02.02.2016

Liquidity Concerns Highlighted to EU Commission

02.02.2016
Shanny Basar

The possibility that European Union rules may harm fixed income liquidity was highlighted in responses to the EU Commission as it reviews the regulatory framework for financial services in the region.

Last October the EU Commission launched a Call for Evidence and requested comments by last month on the benefits, unintended effects, consistency and coherence of more than 40 pieces of legislation that has been adopted in direct response to the 2008 global financial crisis. The Commission said in a statement: “The Call for Evidence also presents an opportunity for respondents to consider holistically the last six or so years of European law-making across the financial services market and provide feedback accordingly.”

The International Capital Market Association said in its response that it had chosen to focus primarily on market liquidity, which affects the ability of the economy to finance itself and grow.

“ICMA wishes to highlight that it is important for policy makers and regulators to acknowledge that fixed income markets are very different structurally to equity markets,”said its response. “Essentially, unlike equities, bonds, as a distinct asset class, can and should be considered to be mostly illiquid.”
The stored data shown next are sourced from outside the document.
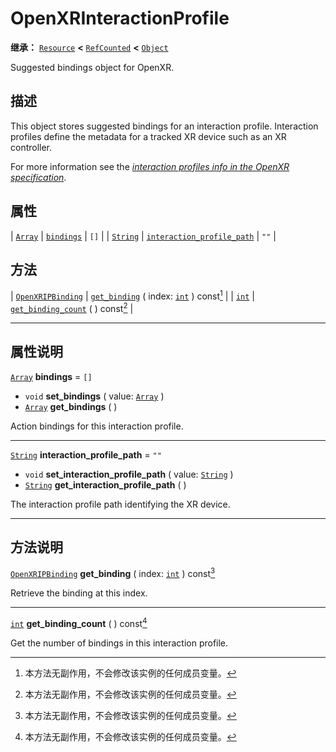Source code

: <!-- ⚠ 请勿编辑本文件 ⚠ -->
<!-- 本文档使用脚本从 WeDot 引擎源码仓库生成。 -->
<!-- 生成脚本：https://github.com/WeDot-Engine/WeDot/tree/4.3/doc/tools/make_md.py； -->
<!-- 原文件：https://github.com/WeDot-Engine/WeDot/tree/4.3/modules/openxr/doc_classes/OpenXRInteractionProfile.xml。 -->

<div id="_class_openxrinteractionprofile"></div>

# OpenXRInteractionProfile

**继承：** [`Resource`](class_resource.md) **<** [`RefCounted`](class_refcounted.md) **<** [`Object`](class_object.md)

Suggested bindings object for OpenXR.

## 描述

This object stores suggested bindings for an interaction profile. Interaction profiles define the metadata for a tracked XR device such as an XR controller.

For more information see the [*interaction profiles info in the OpenXR specification*](https://www.khronos.org/registry/OpenXR/specs/1.0/html/xrspec.html#semantic-path-interaction-profiles).

## 属性

| [`Array`](class_array.md)   | [`bindings`](#class_openxrinteractionprofile_property_bindings)                                 | ``[]`` |
| [`String`](class_string.md) | [`interaction_profile_path`](#class_openxrinteractionprofile_property_interaction_profile_path) | ``""`` |

## 方法

| [`OpenXRIPBinding`](class_openxripbinding.md) | [`get_binding`](#class_openxrinteractionprofile_method_get_binding) ( index: [`int`](class_int.md) ) const[^const] |
| [`int`](class_int.md)                         | [`get_binding_count`](#class_openxrinteractionprofile_method_get_binding_count) ( ) const[^const]                  |

<!-- rst-class:: classref-section-separator -->

---

## 属性说明

<div id="_class_openxrinteractionprofile_property_bindings"></div>

[`Array`](class_array.md) **bindings** = ``[]`` <div id="class_openxrinteractionprofile_property_bindings"></div>

- `void` **set_bindings** ( value: [`Array`](class_array.md) )
- [`Array`](class_array.md) **get_bindings** ( )

Action bindings for this interaction profile.

<!-- rst-class:: classref-item-separator -->

---

<div id="_class_openxrinteractionprofile_property_interaction_profile_path"></div>

[`String`](class_string.md) **interaction_profile_path** = ``""`` <div id="class_openxrinteractionprofile_property_interaction_profile_path"></div>

- `void` **set_interaction_profile_path** ( value: [`String`](class_string.md) )
- [`String`](class_string.md) **get_interaction_profile_path** ( )

The interaction profile path identifying the XR device.

<!-- rst-class:: classref-section-separator -->

---

## 方法说明

<div id="_class_openxrinteractionprofile_method_get_binding"></div>

[`OpenXRIPBinding`](class_openxripbinding.md) **get_binding** ( index: [`int`](class_int.md) ) const[^const]<div id="class_openxrinteractionprofile_method_get_binding"></div>

Retrieve the binding at this index.

<!-- rst-class:: classref-item-separator -->

---

<div id="_class_openxrinteractionprofile_method_get_binding_count"></div>

[`int`](class_int.md) **get_binding_count** ( ) const[^const]<div id="class_openxrinteractionprofile_method_get_binding_count"></div>

Get the number of bindings in this interaction profile.

[^virtual]: 本方法通常需要用户覆盖才能生效。
[^const]: 本方法无副作用，不会修改该实例的任何成员变量。
[^vararg]: 本方法除了能接受在此处描述的参数外，还能够继续接受任意数量的参数。
[^constructor]: 本方法用于构造某个类型。
[^static]: 调用本方法无需实例，可直接使用类名进行调用。
[^operator]: 本方法描述的是使用本类型作为左操作数的有效运算符。
[^bitfield]: 这个值是由下列位标志构成位掩码的整数。
[^void]: 无返回值。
The association continued that a less liquid secondary bond market potentially widens the market spread for new issues and creates additional borrowing costs for issuers and harms the real economy.

ICMA said that all the elements needed for fixed income market-making are  being seriously compromised by different pieces of regulation. The new Capital Requirements Directive has made balance sheet for banks and broker-dealers far more expensive and the provisions under the Fundamental Review of the Trading Book are expected to significantly increase the capital required for fixed income market-making. In addition Emir, the regulation covering central clearing, has raised the cost of, and restricted access to, credit default swaps which provide hedging for corporate credit risk and in addition repo market liquidity is becoming scarcer.
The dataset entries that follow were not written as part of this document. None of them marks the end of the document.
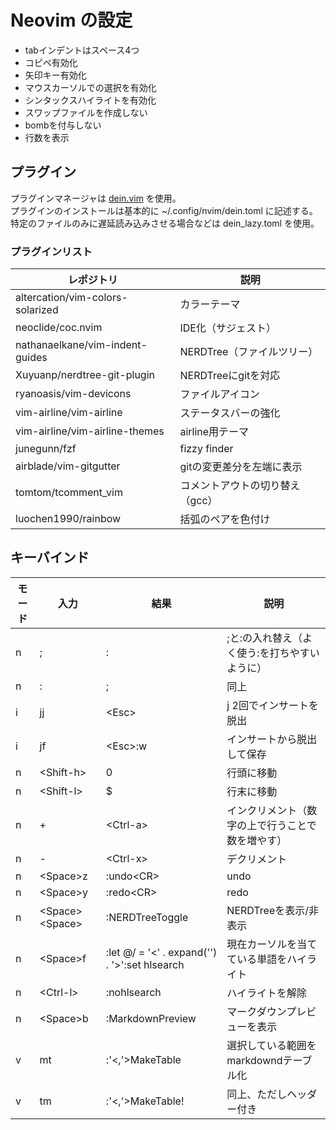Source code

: # Neovim の設定

* tabインデントはスペース4つ
* コピペ有効化
* 矢印キー有効化
* マウスカーソルでの選択を有効化
* シンタックスハイライトを有効化
* スワップファイルを作成しない
* bombを付与しない
* 行数を表示

## プラグイン

プラグインマネージャは [dein.vim](https://github.com/Shougo/dein.vim) を使用。  
プラグインのインストールは基本的に ~/.config/nvim/dein.toml に記述する。特定のファイルのみに遅延読み込みさせる場合などは dein_lazy.toml を使用。

### プラグインリスト

|レポジトリ                      |説明                           |
|--------------------------------|-------------------------------|
|altercation/vim-colors-solarized|カラーテーマ                   |
|neoclide/coc.nvim               |IDE化（サジェスト）            |
|nathanaelkane/vim-indent-guides |NERDTree（ファイルツリー）     |
|Xuyuanp/nerdtree-git-plugin     |NERDTreeにgitを対応            |
|ryanoasis/vim-devicons          |ファイルアイコン               |
|vim-airline/vim-airline         |ステータスバーの強化           |
|vim-airline/vim-airline-themes  |airline用テーマ                |
|junegunn/fzf                    |fizzy finder                   |
|airblade/vim-gitgutter          |gitの変更差分を左端に表示      |
|tomtom/tcomment_vim             |コメントアウトの切り替え（gcc）|
|luochen1990/rainbow             |括弧のペアを色付け             |

## キーバインド

|モード|入力            |結果                                                          |説明                                            |
|------|----------------|--------------------------------------------------------------|------------------------------------------------|
|n     |;               |:                                                             |;と:の入れ替え（よく使う:を打ちやすいように）   |
|n     |:               |;                                                             |同上                                            |
|i     |jj              |\<Esc>                                                        |j 2回でインサートを脱出                         |
|i     |jf              |\<Esc>:w                                                      |インサートから脱出して保存                      |
|n     |\<Shift-h>      |0                                                             |行頭に移動                                      |
|n     |\<Shift-l>      |$                                                             |行末に移動                                      |
|n     |+               |\<Ctrl-a>                                                     |インクリメント（数字の上で行うことで数を増やす）|
|n     |-               |\<Ctrl-x>                                                     |デクリメント                                    |
|n     |\<Space>z       |:undo\<CR>                                                    |undo                                            |
|n     |\<Space>y       |:redo\<CR>                                                    |redo                                            |
|n     |\<Space>\<Space>|:NERDTreeToggle<CR>                                           |NERDTreeを表示/非表示                           |
|n     |\<Space>f       |:let @/ = '\<' . expand('<cword>') . '\>'<CR>:set hlsearch<CR>|現在カーソルを当てている単語をハイライト        |
|n     |\<Ctrl-l>       |:<C-u>nohlsearch<CR><C-l>                                     |ハイライトを解除                                |
|n     |\<Space>b       |:MarkdownPreview<CR>                                          |マークダウンプレビューを表示                    |
|v     |mt              |:'<,'>MakeTable                                               |選択している範囲をmarkdowndテーブル化           |
|v     |tm              |:'<,'>MakeTable!                                              |同上、ただしヘッダー付き                        |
“Further regulatory initiatives, such as CSDR [Central Securities Depositories Regulation] mandatory buy-ins and MiFID II/R pre- and post-trade transparency requirements, may only serve further to render the market-making model economically unviable and obsolete,” added ICMA.

MiFID II, the incoming regulation covering financial markets across asset classes,  requires trades in liquid bonds to meet certain pre-trade and post-trade transparency requirements. The regulator has supported an instrument-by-instrument approach for defining bond liquidity and is trying to collect data in order to determine which bonds should be classed as liquid instruments.
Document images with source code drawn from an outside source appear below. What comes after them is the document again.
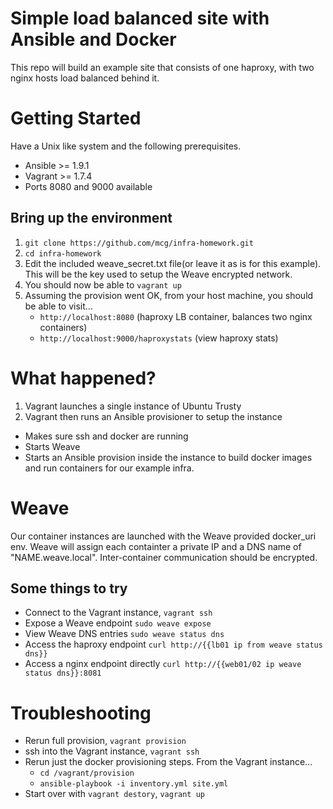 Simple load balanced site with Ansible and Docker
=================================================
This repo will build an example site that consists of one haproxy, with two nginx hosts load balanced behind it.

Getting Started
===============
Have a Unix like system and the following prerequisites.

- Ansible >= 1.9.1
- Vagrant >= 1.7.4
- Ports 8080 and 9000 available

Bring up the environment
------------------------
1. `git clone https://github.com/mcg/infra-homework.git`
2. `cd infra-homework`
3. Edit the included weave_secret.txt file(or leave it as is for this example). This will be the key used to setup the Weave encrypted network.
4. You should now be able to `vagrant up`
5. Assuming the provision went OK, from your host machine, you should be able to visit...
   - `http://localhost:8080` (haproxy LB container, balances two nginx containers)
   - `http://localhost:9000/haproxystats` (view haproxy stats)

What happened?
==============
1. Vagrant launches a single instance of Ubuntu Trusty
2. Vagrant then runs an Ansible provisioner to setup the instance
  - Makes sure ssh and docker are running
  - Starts Weave
  - Starts an Ansible provision inside the instance to build docker images and run containers for our example infra.

Weave
==============
Our container instances are launched with the Weave provided docker_uri env. Weave will assign each containter
a private IP and a DNS name of "NAME.weave.local". Inter-container communication should be encrypted.

Some things to try
------------------
- Connect to the Vagrant instance, `vagrant ssh`
- Expose a Weave endpoint `sudo weave expose`
- View Weave DNS entries `sudo weave status dns`
- Access the haproxy endpoint `curl http://{{lb01 ip from weave status dns}}`
- Access a nginx endpoint directly `curl http://{{web01/02 ip weave status dns}}:8081`

Troubleshooting
===============
- Rerun full provision, `vagrant provision`
- ssh into the Vagrant instance, `vagrant ssh`
- Rerun just the docker provisioning steps. From the Vagrant instance...
  - `cd /vagrant/provision`
  - `ansible-playbook -i inventory.yml site.yml`
- Start over with `vagrant destory`, `vagrant up`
The Association for Financial Markets in Europe also warned in its response that if Europe wants to develop its capital markets, policymakers need to consider the impact of new regulation on banks’ ability to provide services.

“Regulatory reform – and in particular additional capital requirements – has already forced bank deleveraging resulting in a reduction in banks’ lending capacity and market-making capacity,” added the AFME. “For instance, European corporate bond trading volumes fell by up to 45% between 2010 and 2015, while dealer inventories have also declined significantly. Several major firms have also recently withdrawn from their primary dealer role in European sovereign bond markets.”

The Alternative Investment Management Association also highlighted the need for regulators to carefully consider the reform of market infrastructure to support liquidity. The AIMA also called for regulatory reforms to support non-bank finance in its response.

“AIMA makes the case that rules should allow greater asset managers’ participation in securitizations in order to support the supply of finance to small and medium-sized enterprises,” said its response. “AIMA also argues that greater holding of financial assets by institutions and investors that can bear risk without the need for public support – such as investment funds – will improve financial stability.”

The Investment Association also said in its response that its main concern is that regulation of banks and markets could impair the efficient functioning of financial markets. However the association added that the single market, fund passporting rights, the UCITS regime and a relatively harmonised single rulebook have all undoubtedly brought significant benefits to the UK’s asset management industry.

The European Fund and Asset Management Association called for a realistic implementation timeframe in its response as  deadlines which are too short can lead to legal uncertainty and cause serious challenges. Alexander Schindler, president of EFAMA, said in a statement: “There are currently many examples of fundamental directives affecting our industry (MiFID II , UCITS V, PRIIPs) where it is extremely difficult to be prepared within the prescribed timetables.”

MiFID II was due to be implemented in January 2017 but the European Securities and Markets Authority has requested a delay to January 2018.

Kay Swinburne, MEP and member of the Economics and Monetary Affairs Committee in the European Parliament, said in a speech to the Commodities Markets Council today that the Commission is expected to make a proposal for a one-year delay to MiFID II in the middle of this month.

“Esma needs more time to scope and build the IT system that will form the core of its supervisory system. They are about to embark on building one database of all financial instrument reference data,” added Swinburne. “However, the delay in implementation should not be interpreted as a lessening in regulatory zeal.”

Jonathan Hill, commissioner for financial stability, financial services and capital markets union at the EU Commission tweeted: “Call for evidence on financial legislation: nearly 300 responses so far, from all sections of the industry, public authorities and end users.”

The Commission is due to report on the responses by the middle of this year. The review is part of the Commission’s plan to launch a Capital Market Union across the EU. The Commission has set a 2019 deadline for completing CMU.